Stored data entries

---*---

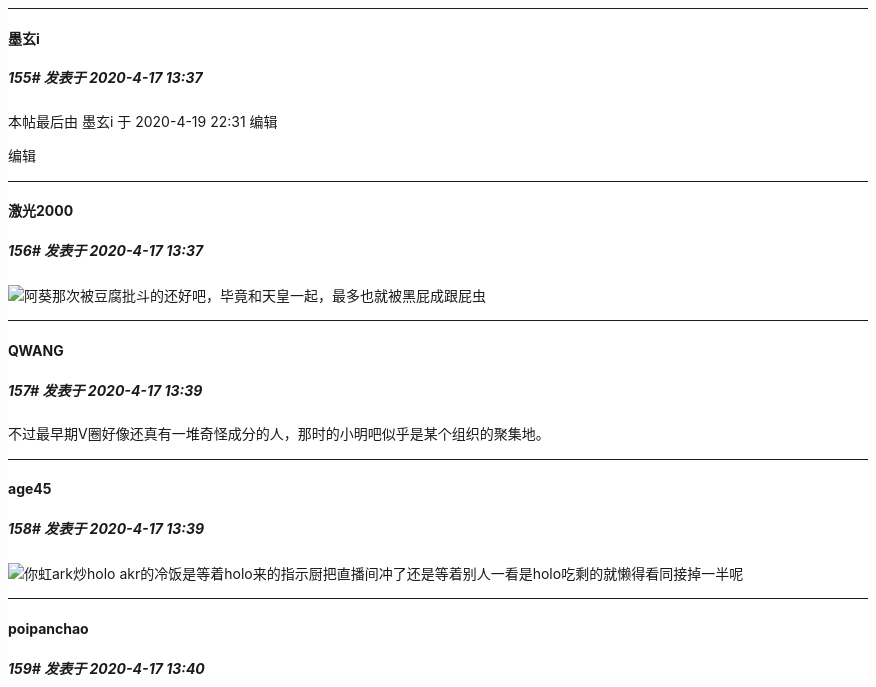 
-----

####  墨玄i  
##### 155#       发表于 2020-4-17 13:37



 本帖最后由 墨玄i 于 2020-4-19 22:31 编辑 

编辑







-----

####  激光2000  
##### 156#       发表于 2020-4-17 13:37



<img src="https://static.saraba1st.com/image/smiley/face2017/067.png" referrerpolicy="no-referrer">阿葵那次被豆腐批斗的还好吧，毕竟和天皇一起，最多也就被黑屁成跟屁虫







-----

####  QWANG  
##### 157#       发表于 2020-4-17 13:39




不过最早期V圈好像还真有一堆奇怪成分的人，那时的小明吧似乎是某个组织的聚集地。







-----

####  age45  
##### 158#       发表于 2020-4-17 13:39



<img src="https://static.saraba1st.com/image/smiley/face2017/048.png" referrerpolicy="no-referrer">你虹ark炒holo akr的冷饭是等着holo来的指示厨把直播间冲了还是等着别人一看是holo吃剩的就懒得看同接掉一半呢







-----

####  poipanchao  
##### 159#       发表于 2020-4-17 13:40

---*---

[What needs to be done] Without including any pictures, copy every line above exactly.

[Exercise output]
-----

####  墨玄i  
##### 155#       发表于 2020-4-17 13:37



 本帖最后由 墨玄i 于 2020-4-19 22:31 编辑 

编辑







-----

####  激光2000  
##### 156#       发表于 2020-4-17 13:37



<img src="https://static.saraba1st.com/image/smiley/face2017/067.png" referrerpolicy="no-referrer">阿葵那次被豆腐批斗的还好吧，毕竟和天皇一起，最多也就被黑屁成跟屁虫







-----

####  QWANG  
##### 157#       发表于 2020-4-17 13:39




不过最早期V圈好像还真有一堆奇怪成分的人，那时的小明吧似乎是某个组织的聚集地。







-----

####  age45  
##### 158#       发表于 2020-4-17 13:39



<img src="https://static.saraba1st.com/image/smiley/face2017/048.png" referrerpolicy="no-referrer">你虹ark炒holo akr的冷饭是等着holo来的指示厨把直播间冲了还是等着别人一看是holo吃剩的就懒得看同接掉一半呢







-----

####  poipanchao  
##### 159#       发表于 2020-4-17 13:40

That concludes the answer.